▶ WORK TO COMPLETE:
The answer should consist of the full listing below, repeated exactly and free of pictures.
ENTRIES SUPPLIED: Begin
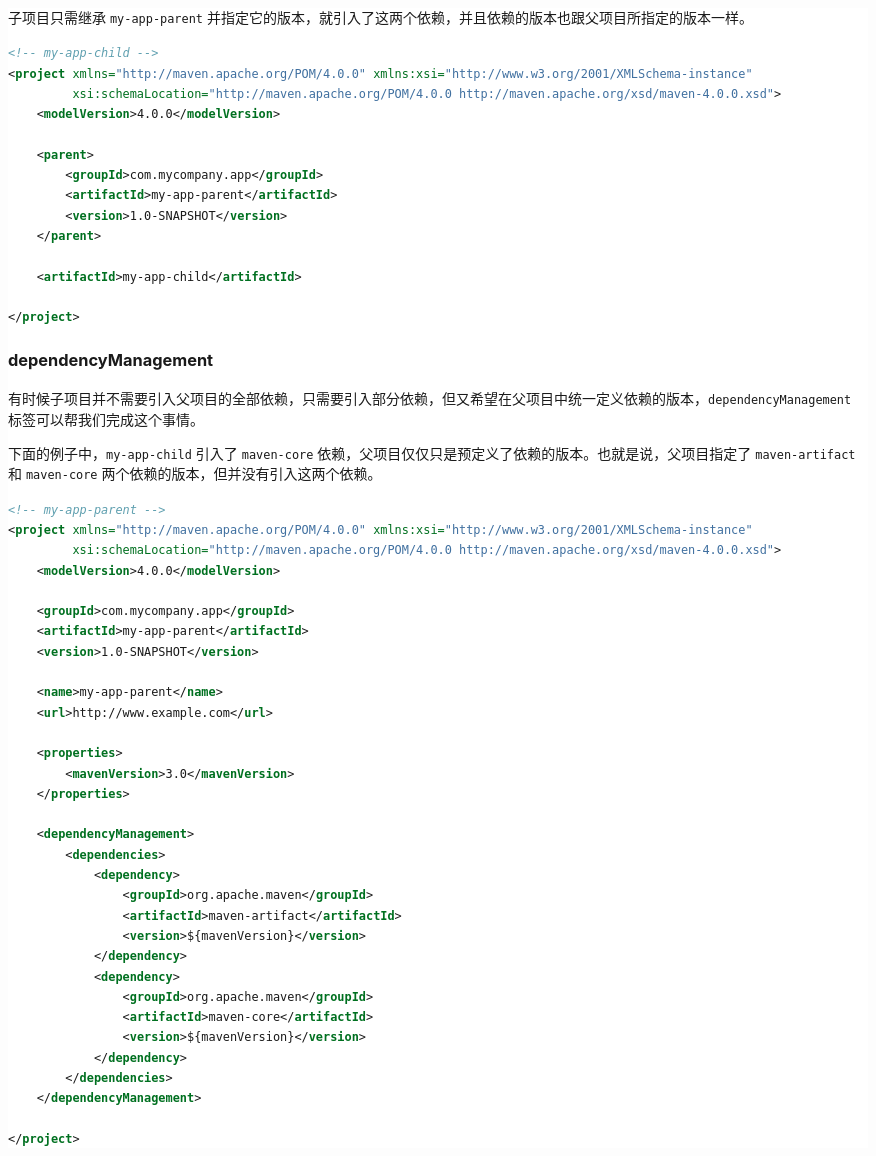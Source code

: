 子项目只需继承 `my-app-parent` 并指定它的版本，就引入了这两个依赖，并且依赖的版本也跟父项目所指定的版本一样。

```xml
<!-- my-app-child -->
<project xmlns="http://maven.apache.org/POM/4.0.0" xmlns:xsi="http://www.w3.org/2001/XMLSchema-instance"
         xsi:schemaLocation="http://maven.apache.org/POM/4.0.0 http://maven.apache.org/xsd/maven-4.0.0.xsd">
    <modelVersion>4.0.0</modelVersion>

    <parent>
        <groupId>com.mycompany.app</groupId>
        <artifactId>my-app-parent</artifactId>
        <version>1.0-SNAPSHOT</version>
    </parent>

    <artifactId>my-app-child</artifactId>

</project>
```

### dependencyManagement

有时候子项目并不需要引入父项目的全部依赖，只需要引入部分依赖，但又希望在父项目中统一定义依赖的版本，`dependencyManagement` 标签可以帮我们完成这个事情。

下面的例子中，`my-app-child` 引入了 `maven-core` 依赖，父项目仅仅只是预定义了依赖的版本。也就是说，父项目指定了 `maven-artifact` 和 `maven-core` 两个依赖的版本，但并没有引入这两个依赖。

```xml
<!-- my-app-parent -->
<project xmlns="http://maven.apache.org/POM/4.0.0" xmlns:xsi="http://www.w3.org/2001/XMLSchema-instance"
         xsi:schemaLocation="http://maven.apache.org/POM/4.0.0 http://maven.apache.org/xsd/maven-4.0.0.xsd">
    <modelVersion>4.0.0</modelVersion>

    <groupId>com.mycompany.app</groupId>
    <artifactId>my-app-parent</artifactId>
    <version>1.0-SNAPSHOT</version>

    <name>my-app-parent</name>
    <url>http://www.example.com</url>

    <properties>
        <mavenVersion>3.0</mavenVersion>
    </properties>

    <dependencyManagement>
        <dependencies>
            <dependency>
                <groupId>org.apache.maven</groupId>
                <artifactId>maven-artifact</artifactId>
                <version>${mavenVersion}</version>
            </dependency>
            <dependency>
                <groupId>org.apache.maven</groupId>
                <artifactId>maven-core</artifactId>
                <version>${mavenVersion}</version>
            </dependency>
        </dependencies>
    </dependencyManagement>

</project>
```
ENTRIES SUPPLIED: End
▶ OUTPUT OF THE TASK:
Source code

: 子项目只需继承 `my-app-parent` 并指定它的版本，就引入了这两个依赖，并且依赖的版本也跟父项目所指定的版本一样。

```xml
<!-- my-app-child -->
<project xmlns="http://maven.apache.org/POM/4.0.0" xmlns:xsi="http://www.w3.org/2001/XMLSchema-instance"
         xsi:schemaLocation="http://maven.apache.org/POM/4.0.0 http://maven.apache.org/xsd/maven-4.0.0.xsd">
    <modelVersion>4.0.0</modelVersion>

    <parent>
        <groupId>com.mycompany.app</groupId>
        <artifactId>my-app-parent</artifactId>
        <version>1.0-SNAPSHOT</version>
    </parent>

    <artifactId>my-app-child</artifactId>

</project>
```

### dependencyManagement

有时候子项目并不需要引入父项目的全部依赖，只需要引入部分依赖，但又希望在父项目中统一定义依赖的版本，`dependencyManagement` 标签可以帮我们完成这个事情。

下面的例子中，`my-app-child` 引入了 `maven-core` 依赖，父项目仅仅只是预定义了依赖的版本。也就是说，父项目指定了 `maven-artifact` 和 `maven-core` 两个依赖的版本，但并没有引入这两个依赖。

```xml
<!-- my-app-parent -->
<project xmlns="http://maven.apache.org/POM/4.0.0" xmlns:xsi="http://www.w3.org/2001/XMLSchema-instance"
         xsi:schemaLocation="http://maven.apache.org/POM/4.0.0 http://maven.apache.org/xsd/maven-4.0.0.xsd">
    <modelVersion>4.0.0</modelVersion>

    <groupId>com.mycompany.app</groupId>
    <artifactId>my-app-parent</artifactId>
    <version>1.0-SNAPSHOT</version>

    <name>my-app-parent</name>
    <url>http://www.example.com</url>

    <properties>
        <mavenVersion>3.0</mavenVersion>
    </properties>

    <dependencyManagement>
        <dependencies>
            <dependency>
                <groupId>org.apache.maven</groupId>
                <artifactId>maven-artifact</artifactId>
                <version>${mavenVersion}</version>
            </dependency>
            <dependency>
                <groupId>org.apache.maven</groupId>
                <artifactId>maven-core</artifactId>
                <version>${mavenVersion}</version>
            </dependency>
        </dependencies>
    </dependencyManagement>

</project>
```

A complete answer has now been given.